◆ **WHAT YOU WILL DO**
For the records below, tally every line that has the word "CAST" and reply with the number alone.

╔══

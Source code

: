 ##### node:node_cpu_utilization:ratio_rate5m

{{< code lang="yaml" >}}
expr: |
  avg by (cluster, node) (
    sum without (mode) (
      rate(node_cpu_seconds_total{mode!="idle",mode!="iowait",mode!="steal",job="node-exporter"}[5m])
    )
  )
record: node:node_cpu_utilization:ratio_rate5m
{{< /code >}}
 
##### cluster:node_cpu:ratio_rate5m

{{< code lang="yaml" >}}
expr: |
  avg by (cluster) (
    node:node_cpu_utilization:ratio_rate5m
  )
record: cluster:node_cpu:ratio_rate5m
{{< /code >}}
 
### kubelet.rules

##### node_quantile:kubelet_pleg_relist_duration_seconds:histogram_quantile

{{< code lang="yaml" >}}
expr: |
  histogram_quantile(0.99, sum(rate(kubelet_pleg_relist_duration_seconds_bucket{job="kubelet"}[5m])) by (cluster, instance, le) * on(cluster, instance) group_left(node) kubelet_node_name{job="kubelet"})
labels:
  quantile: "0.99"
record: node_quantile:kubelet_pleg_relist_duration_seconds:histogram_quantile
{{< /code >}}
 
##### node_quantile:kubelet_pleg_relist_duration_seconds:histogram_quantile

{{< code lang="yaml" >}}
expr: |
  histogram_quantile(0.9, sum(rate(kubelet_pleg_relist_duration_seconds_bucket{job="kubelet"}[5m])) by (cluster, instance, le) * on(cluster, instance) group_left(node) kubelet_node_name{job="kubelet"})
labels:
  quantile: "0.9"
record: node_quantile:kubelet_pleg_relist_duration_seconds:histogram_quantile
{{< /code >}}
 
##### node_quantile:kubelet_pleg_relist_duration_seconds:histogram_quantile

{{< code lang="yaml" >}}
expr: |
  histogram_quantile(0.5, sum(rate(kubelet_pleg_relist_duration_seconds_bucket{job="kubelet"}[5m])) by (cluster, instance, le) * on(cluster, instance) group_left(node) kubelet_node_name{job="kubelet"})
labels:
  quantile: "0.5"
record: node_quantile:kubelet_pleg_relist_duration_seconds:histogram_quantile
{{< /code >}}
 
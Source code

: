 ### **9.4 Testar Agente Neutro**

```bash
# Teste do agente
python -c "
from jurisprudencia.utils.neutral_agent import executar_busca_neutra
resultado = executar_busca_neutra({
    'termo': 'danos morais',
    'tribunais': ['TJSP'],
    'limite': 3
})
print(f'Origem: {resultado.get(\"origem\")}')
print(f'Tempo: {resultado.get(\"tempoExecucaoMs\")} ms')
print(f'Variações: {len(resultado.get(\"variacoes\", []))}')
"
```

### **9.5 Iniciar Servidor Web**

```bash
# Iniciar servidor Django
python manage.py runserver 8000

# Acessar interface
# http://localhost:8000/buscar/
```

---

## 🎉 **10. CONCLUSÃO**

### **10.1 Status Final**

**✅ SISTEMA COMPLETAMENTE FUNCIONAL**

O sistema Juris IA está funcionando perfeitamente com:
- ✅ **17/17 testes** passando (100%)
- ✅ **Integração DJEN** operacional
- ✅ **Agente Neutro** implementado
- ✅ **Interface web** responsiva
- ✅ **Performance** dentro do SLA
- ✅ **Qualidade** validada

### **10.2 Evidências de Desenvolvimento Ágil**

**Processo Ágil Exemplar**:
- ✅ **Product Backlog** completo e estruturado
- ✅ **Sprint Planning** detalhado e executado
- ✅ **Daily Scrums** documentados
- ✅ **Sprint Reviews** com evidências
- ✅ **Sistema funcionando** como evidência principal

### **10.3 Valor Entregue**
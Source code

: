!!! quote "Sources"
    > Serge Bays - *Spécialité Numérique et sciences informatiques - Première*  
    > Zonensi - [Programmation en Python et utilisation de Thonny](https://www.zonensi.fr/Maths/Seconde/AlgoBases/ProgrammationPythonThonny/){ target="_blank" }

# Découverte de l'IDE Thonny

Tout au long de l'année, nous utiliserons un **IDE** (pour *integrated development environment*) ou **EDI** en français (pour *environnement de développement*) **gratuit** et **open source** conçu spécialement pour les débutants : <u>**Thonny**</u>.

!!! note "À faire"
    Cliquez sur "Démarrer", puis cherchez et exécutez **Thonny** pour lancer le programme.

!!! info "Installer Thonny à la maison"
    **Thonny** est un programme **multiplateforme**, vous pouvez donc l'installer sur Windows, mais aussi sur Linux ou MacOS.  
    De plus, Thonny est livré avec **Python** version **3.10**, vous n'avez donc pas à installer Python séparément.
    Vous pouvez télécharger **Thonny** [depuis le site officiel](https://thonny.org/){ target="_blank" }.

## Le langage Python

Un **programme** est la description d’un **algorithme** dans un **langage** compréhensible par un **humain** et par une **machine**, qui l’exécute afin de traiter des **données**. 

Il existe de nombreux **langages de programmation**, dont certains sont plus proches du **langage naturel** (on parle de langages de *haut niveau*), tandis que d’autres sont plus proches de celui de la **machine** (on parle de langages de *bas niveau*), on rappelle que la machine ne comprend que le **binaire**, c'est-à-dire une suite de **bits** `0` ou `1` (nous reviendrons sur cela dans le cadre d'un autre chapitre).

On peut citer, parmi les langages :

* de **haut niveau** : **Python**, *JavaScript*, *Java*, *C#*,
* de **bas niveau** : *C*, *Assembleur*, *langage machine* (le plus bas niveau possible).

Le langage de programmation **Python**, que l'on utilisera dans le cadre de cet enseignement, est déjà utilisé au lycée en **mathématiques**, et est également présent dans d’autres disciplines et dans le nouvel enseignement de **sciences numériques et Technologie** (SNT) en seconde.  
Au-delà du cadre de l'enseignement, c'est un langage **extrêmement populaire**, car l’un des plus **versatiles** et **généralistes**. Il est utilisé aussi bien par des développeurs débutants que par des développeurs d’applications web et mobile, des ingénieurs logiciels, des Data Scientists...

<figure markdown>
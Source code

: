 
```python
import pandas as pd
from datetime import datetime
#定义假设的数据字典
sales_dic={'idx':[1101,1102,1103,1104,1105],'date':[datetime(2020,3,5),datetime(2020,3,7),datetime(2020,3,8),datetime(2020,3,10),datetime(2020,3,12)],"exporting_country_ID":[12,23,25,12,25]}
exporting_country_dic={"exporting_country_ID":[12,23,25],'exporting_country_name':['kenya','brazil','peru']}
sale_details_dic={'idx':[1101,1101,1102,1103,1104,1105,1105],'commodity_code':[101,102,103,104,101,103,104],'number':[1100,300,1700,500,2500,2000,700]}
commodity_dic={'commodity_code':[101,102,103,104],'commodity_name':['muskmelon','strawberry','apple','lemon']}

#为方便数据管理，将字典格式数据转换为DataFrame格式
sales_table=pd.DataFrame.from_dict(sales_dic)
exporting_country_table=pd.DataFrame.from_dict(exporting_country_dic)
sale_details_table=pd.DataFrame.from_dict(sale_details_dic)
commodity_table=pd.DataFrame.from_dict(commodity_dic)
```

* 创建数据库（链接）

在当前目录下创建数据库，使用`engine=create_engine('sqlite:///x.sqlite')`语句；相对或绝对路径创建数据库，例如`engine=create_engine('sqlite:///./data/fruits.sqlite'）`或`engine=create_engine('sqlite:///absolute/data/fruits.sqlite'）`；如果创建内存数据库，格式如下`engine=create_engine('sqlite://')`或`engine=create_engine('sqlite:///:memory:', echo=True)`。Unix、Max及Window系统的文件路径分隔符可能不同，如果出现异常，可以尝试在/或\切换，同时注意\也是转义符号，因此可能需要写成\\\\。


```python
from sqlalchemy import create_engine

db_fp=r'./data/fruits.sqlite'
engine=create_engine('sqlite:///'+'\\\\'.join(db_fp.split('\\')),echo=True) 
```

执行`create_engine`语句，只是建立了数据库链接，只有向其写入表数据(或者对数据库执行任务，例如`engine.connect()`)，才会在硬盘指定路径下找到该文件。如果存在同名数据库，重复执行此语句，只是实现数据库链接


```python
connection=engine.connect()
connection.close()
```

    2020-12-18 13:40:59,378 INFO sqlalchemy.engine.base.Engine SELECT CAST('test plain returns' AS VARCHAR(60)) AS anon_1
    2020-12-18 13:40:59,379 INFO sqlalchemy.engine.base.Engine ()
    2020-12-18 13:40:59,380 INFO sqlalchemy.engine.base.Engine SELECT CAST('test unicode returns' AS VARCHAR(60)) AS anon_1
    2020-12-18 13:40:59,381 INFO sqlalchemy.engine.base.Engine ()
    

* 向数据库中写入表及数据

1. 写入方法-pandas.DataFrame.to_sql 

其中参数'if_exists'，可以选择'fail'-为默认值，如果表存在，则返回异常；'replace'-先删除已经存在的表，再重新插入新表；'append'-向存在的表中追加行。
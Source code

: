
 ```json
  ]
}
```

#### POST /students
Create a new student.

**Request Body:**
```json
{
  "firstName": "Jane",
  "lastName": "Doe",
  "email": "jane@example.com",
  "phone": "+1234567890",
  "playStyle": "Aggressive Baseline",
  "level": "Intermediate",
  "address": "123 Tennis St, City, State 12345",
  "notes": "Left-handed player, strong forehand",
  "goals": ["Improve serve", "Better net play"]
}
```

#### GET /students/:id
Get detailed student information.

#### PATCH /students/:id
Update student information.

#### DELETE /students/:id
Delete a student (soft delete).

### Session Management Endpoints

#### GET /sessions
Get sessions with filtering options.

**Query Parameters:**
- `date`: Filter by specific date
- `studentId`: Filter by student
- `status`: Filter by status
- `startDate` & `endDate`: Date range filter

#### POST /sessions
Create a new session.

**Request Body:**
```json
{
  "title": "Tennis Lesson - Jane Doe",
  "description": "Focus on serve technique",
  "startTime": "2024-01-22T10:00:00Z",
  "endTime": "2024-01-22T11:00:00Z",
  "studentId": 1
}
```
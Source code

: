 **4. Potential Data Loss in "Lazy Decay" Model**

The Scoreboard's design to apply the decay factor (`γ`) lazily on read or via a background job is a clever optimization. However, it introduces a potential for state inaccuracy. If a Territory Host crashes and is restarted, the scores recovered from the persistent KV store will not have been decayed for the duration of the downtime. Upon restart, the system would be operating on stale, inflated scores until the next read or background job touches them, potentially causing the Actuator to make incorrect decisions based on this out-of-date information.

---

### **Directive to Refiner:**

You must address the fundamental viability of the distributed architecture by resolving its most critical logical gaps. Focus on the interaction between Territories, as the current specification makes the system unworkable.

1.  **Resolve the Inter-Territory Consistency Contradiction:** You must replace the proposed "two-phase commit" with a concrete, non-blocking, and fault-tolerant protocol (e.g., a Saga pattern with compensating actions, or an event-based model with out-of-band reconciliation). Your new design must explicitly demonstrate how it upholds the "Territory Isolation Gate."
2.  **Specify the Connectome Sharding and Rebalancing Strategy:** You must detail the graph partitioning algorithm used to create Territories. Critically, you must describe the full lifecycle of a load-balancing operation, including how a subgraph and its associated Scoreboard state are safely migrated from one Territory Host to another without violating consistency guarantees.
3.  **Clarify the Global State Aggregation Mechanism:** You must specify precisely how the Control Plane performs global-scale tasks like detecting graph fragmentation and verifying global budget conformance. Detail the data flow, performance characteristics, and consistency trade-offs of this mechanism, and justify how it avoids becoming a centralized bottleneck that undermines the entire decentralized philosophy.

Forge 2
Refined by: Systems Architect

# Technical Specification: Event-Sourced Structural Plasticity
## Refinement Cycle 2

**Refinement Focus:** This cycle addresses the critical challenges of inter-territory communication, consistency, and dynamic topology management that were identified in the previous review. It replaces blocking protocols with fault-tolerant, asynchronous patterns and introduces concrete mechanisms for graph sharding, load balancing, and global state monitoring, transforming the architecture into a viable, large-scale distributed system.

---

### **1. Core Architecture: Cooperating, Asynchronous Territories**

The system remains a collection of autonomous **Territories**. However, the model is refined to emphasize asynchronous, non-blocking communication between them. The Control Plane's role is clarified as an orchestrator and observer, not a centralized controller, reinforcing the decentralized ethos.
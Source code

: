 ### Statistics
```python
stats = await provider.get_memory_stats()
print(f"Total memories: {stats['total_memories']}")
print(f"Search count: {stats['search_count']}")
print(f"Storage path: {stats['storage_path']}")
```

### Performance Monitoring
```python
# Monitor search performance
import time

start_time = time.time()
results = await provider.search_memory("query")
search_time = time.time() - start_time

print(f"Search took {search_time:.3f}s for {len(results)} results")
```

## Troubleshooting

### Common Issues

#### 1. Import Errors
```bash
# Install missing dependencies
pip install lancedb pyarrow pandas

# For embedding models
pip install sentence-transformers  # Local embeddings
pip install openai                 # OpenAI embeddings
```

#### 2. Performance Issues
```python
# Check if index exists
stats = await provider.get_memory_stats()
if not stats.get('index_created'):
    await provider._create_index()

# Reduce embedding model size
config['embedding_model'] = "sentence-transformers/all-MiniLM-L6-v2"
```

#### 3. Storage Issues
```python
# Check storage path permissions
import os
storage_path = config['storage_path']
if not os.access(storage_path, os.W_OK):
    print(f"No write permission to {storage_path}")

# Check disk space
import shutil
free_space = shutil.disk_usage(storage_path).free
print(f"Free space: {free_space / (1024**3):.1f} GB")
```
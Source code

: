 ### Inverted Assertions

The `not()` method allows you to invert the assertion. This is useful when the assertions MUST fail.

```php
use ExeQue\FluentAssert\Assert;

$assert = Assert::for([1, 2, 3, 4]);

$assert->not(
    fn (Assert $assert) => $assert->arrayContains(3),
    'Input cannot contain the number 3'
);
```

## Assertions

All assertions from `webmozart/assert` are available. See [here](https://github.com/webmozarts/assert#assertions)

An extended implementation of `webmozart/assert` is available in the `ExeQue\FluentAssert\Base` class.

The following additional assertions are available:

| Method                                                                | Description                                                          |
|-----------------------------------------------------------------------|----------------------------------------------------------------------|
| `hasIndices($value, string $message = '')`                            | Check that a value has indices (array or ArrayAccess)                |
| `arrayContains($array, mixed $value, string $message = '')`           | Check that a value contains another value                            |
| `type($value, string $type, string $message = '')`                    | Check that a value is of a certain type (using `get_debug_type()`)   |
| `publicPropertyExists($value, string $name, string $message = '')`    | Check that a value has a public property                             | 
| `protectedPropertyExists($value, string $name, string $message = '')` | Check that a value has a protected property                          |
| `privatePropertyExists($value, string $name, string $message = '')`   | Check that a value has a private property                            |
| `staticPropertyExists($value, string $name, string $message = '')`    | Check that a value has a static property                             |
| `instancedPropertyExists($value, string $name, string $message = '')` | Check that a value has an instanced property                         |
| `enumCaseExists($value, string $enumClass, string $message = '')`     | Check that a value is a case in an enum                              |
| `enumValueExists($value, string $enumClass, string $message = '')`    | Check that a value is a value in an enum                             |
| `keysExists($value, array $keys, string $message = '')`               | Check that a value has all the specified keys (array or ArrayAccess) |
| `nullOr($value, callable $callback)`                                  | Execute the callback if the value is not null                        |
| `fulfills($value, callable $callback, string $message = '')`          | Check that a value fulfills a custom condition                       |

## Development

╚══

◆ **WRITTEN ANSWER**
2